- _What you are asked to do_:
In the entries below, find every line with the string "易混淆词" and copy it.

Collected data entries:
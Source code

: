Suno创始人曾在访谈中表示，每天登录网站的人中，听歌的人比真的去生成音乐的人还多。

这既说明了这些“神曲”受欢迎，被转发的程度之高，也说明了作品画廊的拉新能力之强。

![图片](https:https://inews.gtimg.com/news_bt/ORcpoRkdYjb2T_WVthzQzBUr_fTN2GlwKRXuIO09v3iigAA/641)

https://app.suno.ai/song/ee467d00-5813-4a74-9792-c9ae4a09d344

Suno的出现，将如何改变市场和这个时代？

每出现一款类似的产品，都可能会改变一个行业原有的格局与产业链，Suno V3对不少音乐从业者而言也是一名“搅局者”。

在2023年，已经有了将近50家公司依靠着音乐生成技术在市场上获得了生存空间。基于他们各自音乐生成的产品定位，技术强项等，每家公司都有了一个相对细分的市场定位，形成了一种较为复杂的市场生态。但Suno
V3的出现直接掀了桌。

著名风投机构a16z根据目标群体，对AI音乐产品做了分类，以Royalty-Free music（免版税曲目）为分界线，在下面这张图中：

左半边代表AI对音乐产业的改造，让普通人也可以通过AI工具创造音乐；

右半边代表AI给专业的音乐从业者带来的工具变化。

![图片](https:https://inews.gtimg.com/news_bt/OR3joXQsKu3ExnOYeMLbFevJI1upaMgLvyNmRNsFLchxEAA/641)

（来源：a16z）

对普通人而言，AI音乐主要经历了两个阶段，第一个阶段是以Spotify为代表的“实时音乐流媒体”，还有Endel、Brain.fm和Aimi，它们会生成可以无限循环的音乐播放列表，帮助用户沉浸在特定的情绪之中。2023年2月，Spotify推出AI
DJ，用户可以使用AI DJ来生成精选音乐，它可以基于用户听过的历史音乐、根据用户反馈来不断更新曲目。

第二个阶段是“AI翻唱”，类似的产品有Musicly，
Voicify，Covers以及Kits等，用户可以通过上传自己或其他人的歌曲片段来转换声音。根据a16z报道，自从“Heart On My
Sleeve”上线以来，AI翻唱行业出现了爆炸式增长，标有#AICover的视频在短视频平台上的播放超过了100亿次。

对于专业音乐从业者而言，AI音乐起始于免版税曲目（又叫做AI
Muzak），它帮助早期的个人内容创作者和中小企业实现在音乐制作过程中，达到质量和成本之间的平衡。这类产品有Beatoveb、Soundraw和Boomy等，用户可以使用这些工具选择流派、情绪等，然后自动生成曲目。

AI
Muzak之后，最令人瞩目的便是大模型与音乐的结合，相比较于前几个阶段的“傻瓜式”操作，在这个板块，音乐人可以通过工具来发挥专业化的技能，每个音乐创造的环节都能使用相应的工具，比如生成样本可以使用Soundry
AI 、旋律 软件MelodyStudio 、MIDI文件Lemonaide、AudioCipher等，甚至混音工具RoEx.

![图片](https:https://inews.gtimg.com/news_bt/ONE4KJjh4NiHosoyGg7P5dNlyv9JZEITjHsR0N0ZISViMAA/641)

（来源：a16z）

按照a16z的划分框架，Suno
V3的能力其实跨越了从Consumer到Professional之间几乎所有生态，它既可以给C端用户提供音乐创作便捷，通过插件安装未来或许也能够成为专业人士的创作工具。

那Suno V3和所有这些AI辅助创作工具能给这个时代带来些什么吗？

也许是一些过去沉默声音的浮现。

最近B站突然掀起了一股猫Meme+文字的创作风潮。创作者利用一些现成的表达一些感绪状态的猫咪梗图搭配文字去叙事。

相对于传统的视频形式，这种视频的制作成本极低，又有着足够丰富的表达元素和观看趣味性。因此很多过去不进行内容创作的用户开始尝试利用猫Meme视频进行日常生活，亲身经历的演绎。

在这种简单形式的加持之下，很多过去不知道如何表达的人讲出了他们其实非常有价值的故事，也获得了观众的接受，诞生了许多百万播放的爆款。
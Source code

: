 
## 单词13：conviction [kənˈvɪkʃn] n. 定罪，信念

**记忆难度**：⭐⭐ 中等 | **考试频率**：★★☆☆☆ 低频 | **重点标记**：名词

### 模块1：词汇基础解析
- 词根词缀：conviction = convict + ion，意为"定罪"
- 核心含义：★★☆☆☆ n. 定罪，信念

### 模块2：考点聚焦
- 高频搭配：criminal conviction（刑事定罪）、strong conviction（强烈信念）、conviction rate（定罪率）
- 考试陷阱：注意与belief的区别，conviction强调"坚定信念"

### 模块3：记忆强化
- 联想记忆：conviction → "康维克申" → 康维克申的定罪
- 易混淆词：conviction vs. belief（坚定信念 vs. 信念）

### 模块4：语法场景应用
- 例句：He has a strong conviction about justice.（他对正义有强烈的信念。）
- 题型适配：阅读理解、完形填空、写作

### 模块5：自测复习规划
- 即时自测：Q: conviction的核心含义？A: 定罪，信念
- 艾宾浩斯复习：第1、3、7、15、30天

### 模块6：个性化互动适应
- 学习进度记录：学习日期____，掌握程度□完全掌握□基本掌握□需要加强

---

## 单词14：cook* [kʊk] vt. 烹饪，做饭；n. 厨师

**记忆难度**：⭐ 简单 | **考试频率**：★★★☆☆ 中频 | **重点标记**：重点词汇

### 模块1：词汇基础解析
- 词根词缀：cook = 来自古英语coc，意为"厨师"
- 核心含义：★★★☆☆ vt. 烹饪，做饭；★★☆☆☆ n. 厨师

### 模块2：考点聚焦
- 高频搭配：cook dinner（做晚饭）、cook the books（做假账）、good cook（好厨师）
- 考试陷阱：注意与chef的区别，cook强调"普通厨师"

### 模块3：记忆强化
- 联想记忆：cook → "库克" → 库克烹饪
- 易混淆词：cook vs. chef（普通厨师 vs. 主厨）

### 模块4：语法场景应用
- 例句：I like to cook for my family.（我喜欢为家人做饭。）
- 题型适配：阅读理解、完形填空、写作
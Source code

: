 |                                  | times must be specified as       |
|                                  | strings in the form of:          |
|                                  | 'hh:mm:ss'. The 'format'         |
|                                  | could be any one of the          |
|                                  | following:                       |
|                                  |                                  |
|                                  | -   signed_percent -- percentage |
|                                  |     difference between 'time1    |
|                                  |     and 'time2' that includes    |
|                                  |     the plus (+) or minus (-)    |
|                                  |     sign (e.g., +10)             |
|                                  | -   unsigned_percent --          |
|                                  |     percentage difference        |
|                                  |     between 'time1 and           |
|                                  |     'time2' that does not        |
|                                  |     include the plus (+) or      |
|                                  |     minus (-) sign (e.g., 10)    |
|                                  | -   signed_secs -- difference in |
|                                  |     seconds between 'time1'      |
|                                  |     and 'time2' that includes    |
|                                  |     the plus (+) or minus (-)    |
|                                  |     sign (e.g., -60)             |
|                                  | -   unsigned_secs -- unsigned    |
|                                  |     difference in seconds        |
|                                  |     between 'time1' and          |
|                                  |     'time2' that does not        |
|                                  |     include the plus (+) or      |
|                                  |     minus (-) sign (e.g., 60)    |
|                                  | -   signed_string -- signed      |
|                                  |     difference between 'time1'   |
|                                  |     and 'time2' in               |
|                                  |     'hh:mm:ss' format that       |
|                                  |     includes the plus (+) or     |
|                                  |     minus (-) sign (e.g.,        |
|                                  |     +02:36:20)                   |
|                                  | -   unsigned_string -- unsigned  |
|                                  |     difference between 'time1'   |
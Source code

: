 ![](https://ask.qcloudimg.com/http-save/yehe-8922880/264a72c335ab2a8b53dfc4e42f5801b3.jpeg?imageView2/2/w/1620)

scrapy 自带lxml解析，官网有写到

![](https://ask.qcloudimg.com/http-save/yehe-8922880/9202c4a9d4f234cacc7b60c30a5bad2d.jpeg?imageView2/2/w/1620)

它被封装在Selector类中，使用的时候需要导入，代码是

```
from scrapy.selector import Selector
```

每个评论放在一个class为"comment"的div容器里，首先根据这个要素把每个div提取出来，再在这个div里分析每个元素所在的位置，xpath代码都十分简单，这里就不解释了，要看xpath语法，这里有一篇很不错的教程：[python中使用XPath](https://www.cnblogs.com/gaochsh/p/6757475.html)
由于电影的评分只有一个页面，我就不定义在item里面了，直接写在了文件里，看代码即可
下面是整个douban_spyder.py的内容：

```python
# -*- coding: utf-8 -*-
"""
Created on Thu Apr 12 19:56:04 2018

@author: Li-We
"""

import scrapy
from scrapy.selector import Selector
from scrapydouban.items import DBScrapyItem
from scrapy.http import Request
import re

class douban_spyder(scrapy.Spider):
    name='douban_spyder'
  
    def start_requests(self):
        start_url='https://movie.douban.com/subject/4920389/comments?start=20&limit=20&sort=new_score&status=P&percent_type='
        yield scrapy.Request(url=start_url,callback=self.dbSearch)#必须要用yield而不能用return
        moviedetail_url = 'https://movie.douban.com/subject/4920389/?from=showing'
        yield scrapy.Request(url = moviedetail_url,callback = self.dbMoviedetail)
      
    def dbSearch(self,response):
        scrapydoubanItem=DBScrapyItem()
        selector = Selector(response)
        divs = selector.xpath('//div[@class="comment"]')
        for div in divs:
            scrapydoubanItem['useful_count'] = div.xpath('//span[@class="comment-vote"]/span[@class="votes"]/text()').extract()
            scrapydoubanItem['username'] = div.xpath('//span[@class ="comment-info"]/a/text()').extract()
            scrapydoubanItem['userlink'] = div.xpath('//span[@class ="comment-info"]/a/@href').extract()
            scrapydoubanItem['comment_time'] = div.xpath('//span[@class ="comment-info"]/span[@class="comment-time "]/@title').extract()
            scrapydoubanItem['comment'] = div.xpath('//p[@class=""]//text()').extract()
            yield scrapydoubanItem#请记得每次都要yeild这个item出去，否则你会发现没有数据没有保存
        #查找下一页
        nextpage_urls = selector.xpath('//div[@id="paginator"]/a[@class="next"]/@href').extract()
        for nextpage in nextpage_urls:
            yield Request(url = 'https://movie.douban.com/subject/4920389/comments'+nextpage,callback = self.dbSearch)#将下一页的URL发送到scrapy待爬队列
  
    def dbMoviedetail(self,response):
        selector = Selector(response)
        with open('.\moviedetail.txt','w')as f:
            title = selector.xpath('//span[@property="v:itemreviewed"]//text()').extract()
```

- _Exercise response_:
- 易混淆词：conviction vs. belief（坚定信念 vs. 信念）
- 易混淆词：cook vs. chef（普通厨师 vs. 主厨）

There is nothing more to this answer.